A cancer patient probably wouldn't want to take that kind of chemotherapy without some supportive medications to get through the rough patches. But before a drug is approved it has to go through a string of clinical trials. At the start, tolerable dose is unknown and efficacy (whether the drug will work as well or better than existing drugs) has not been demonstrated. Also, in many clinical trials, supportive medications to reduce side effects if they emerge are not always offered or allowed.

In the effort to lower side effects while boosting therapeutic power, biochemists and medical oncologists take account of how long the body tissues will be exposed to a chemical. Iiludins are toxic to most cells after prolonged exposure (a couple of days or more). Used for shorter periods (no more than 2 hours) they show "selective toxicity." They target cancer cells of various types and do less harm to normal cells. Irofulven's toxic index is potentially manageable. The effect on cancer cells, though, may not yet be strong enough to bring about "durable responses" in patients. McMorris says, "We are now seeking ways to increase the toxicity of acylfulvenes in malignant cells relative to normal cells."

If irofulven is shown to be effective at doses which allow minimal or tolerable visual side effects, and if no more serious side effects emerge, then some patients and their doctors might compare this drug's profile quite favorably with side effects associated with taxanes and platin drugs. Although nothing like the median survival rates for Taxotere are on record for irofulven, possibly combining it with prednisone or with that plus capecitabine will pan out.
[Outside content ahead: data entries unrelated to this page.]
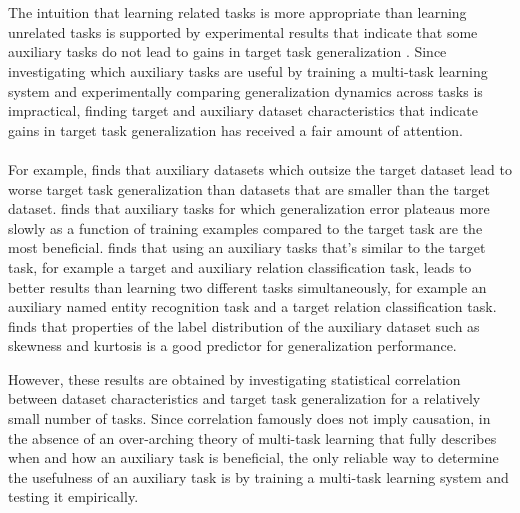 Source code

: \\\\
The intuition that learning related tasks is more appropriate than learning unrelated tasks is supported by experimental results that indicate that some auxiliary tasks do not lead to gains in target task generalization \citep{bingel2017, luong2015, mou2016, alonso2016, benton2017}. Since investigating which auxiliary tasks are useful by training a multi-task learning system and experimentally comparing generalization dynamics across tasks is impractical, finding target and auxiliary dataset characteristics that indicate gains in target task generalization has received a fair amount of attention.
\\\\
For example, \citet{luong2015} finds that auxiliary datasets which outsize the target dataset lead to worse target task generalization than datasets that are smaller than the target dataset. \citet{bingel2017} finds that auxiliary tasks for which generalization error plateaus more slowly as a function of training examples compared to the target task are the most beneficial. \citet{mou2016} finds that using an auxiliary tasks that's similar to the target task, for example a target and auxiliary relation classification task, leads to better results than learning two different tasks simultaneously, for example an auxiliary named entity recognition task and a target relation classification task. \citet{alonso2016} finds that properties of the label distribution of the auxiliary dataset such as skewness and kurtosis is a good predictor for generalization performance.

However, these results are obtained by investigating statistical correlation between dataset characteristics and target task generalization for a relatively small number of tasks. Since correlation famously does not imply causation, in the absence of an over-arching theory of multi-task learning that fully describes when and how an auxiliary task is beneficial, the only reliable way to determine the usefulness of an auxiliary task is by training a multi-task learning system and testing it empirically. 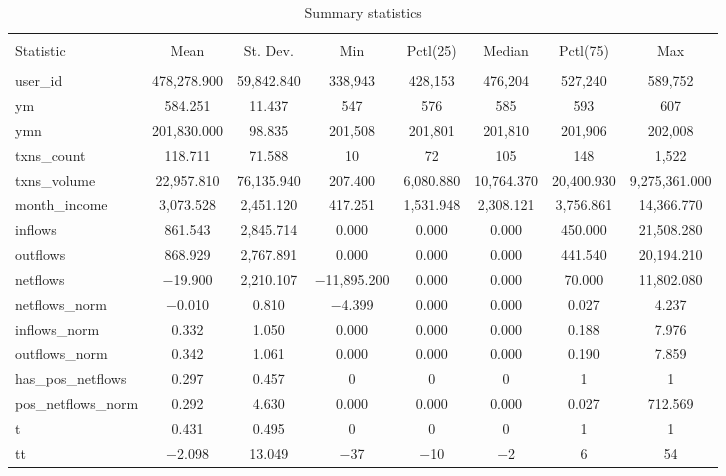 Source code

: 
\begin{table}[!htbp] \centering 
  \caption{Summary statistics} 
  \label{tab:sumstats} 
\tiny 
\begin{tabular}{@{\extracolsep{5pt}}lccccccc} 
\\[-1.8ex]\hline 
\hline \\[-1.8ex] 
Statistic & \multicolumn{1}{c}{Mean} & \multicolumn{1}{c}{St. Dev.} & \multicolumn{1}{c}{Min} & \multicolumn{1}{c}{Pctl(25)} & \multicolumn{1}{c}{Median} & \multicolumn{1}{c}{Pctl(75)} & \multicolumn{1}{c}{Max} \\ 
\hline \\[-1.8ex] 
user\_id & 478,278.900 & 59,842.840 & 338,943 & 428,153 & 476,204 & 527,240 & 589,752 \\ 
ym & 584.251 & 11.437 & 547 & 576 & 585 & 593 & 607 \\ 
ymn & 201,830.000 & 98.835 & 201,508 & 201,801 & 201,810 & 201,906 & 202,008 \\ 
txns\_count & 118.711 & 71.588 & 10 & 72 & 105 & 148 & 1,522 \\ 
txns\_volume & 22,957.810 & 76,135.940 & 207.400 & 6,080.880 & 10,764.370 & 20,400.930 & 9,275,361.000 \\ 
month\_income & 3,073.528 & 2,451.120 & 417.251 & 1,531.948 & 2,308.121 & 3,756.861 & 14,366.770 \\ 
inflows & 861.543 & 2,845.714 & 0.000 & 0.000 & 0.000 & 450.000 & 21,508.280 \\ 
outflows & 868.929 & 2,767.891 & 0.000 & 0.000 & 0.000 & 441.540 & 20,194.210 \\ 
netflows & $-$19.900 & 2,210.107 & $-$11,895.200 & 0.000 & 0.000 & 70.000 & 11,802.080 \\ 
netflows\_norm & $-$0.010 & 0.810 & $-$4.399 & 0.000 & 0.000 & 0.027 & 4.237 \\ 
inflows\_norm & 0.332 & 1.050 & 0.000 & 0.000 & 0.000 & 0.188 & 7.976 \\ 
outflows\_norm & 0.342 & 1.061 & 0.000 & 0.000 & 0.000 & 0.190 & 7.859 \\ 
has\_pos\_netflows & 0.297 & 0.457 & 0 & 0 & 0 & 1 & 1 \\ 
pos\_netflows\_norm & 0.292 & 4.630 & 0.000 & 0.000 & 0.000 & 0.027 & 712.569 \\ 
t & 0.431 & 0.495 & 0 & 0 & 0 & 1 & 1 \\ 
tt & $-$2.098 & 13.049 & $-$37 & $-$10 & $-$2 & 6 & 54 \\ 

\end{tabular}
\end{table}
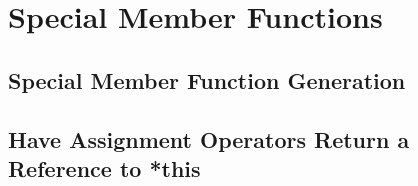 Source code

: \section{Special Member Functions}\label{sec:special-members}

\subsection{Special Member Function Generation}

\subsection{Have Assignment Operators Return a Reference to *this}
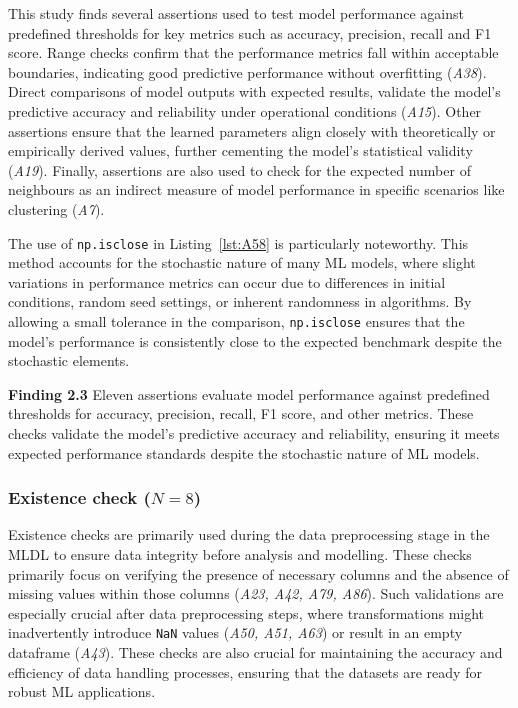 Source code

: \documentclass[smallextended]{svjour3}       %
\newcommand{\highlight}[1]{\begin{framed}%
  \noindent#1
\end{framed}}
\begin{document}
This study finds several assertions used to test model performance against predefined thresholds for key metrics such as accuracy, precision, recall and F1 score. Range checks confirm that the performance metrics fall within acceptable boundaries, indicating good predictive performance without overfitting (\emph{A38}). Direct comparisons of model outputs with expected results, validate the model's predictive accuracy and reliability under operational conditions (\emph{A15}). Other assertions ensure that the learned parameters align closely with theoretically or empirically derived values, further cementing the model’s statistical validity (\emph{A19}). Finally, assertions are also used to check for the expected number of neighbours as an indirect measure of model performance in specific scenarios like clustering (\emph{A7}).

The use of \lstinline{np.isclose} in Listing~\ref{lst:A58} is particularly noteworthy. This method accounts for the stochastic nature of many ML models, where slight variations in performance metrics can occur due to differences in initial conditions, random seed settings, or inherent randomness in algorithms. By allowing a small tolerance in the comparison, \lstinline{np.isclose} ensures that the model's performance is consistently close to the expected benchmark despite the stochastic elements.

\highlight{\textbf{Finding 2.3} Eleven assertions evaluate model performance against predefined thresholds for accuracy, precision, recall, F1 score, and other metrics. These checks validate the model's predictive accuracy and reliability, ensuring it meets expected performance standards despite the stochastic nature of ML models.}

\subsubsection{Existence check ($N = 8$)}

Existence checks are primarily used during the data preprocessing stage in the MLDL to ensure data integrity before analysis and modelling. These checks primarily focus on verifying the presence of necessary columns and the absence of missing values within those columns (\emph{A23, A42, A79, A86}). Such validations are especially crucial after data preprocessing steps, where transformations might inadvertently introduce \lstinline{NaN} values (\emph{A50, A51, A63}) or result in an empty dataframe (\emph{A43}). These checks are also crucial for maintaining the accuracy and efficiency of data handling processes, ensuring that the datasets are ready for robust ML applications.
\end{document}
Preclinical studies of irofulven with or without mitoxantrone or Taxotere have been done recently on human prostate cancer tumors implanted in mice. "These studies demonstrate," the researchers write, "that irofulven displays strong activity as monotherapy and in combination with mitoxantrone or docetaxel against androgen-independent prostate cancer in vitro and in vivo; thus, supporting the clinical investigation of irofulven against hormone-refractory prostate cancer. " Unfortunately, this research is unable to assess the side effects or toxicities likely to surface from that combination if/when used on significant numbers of men.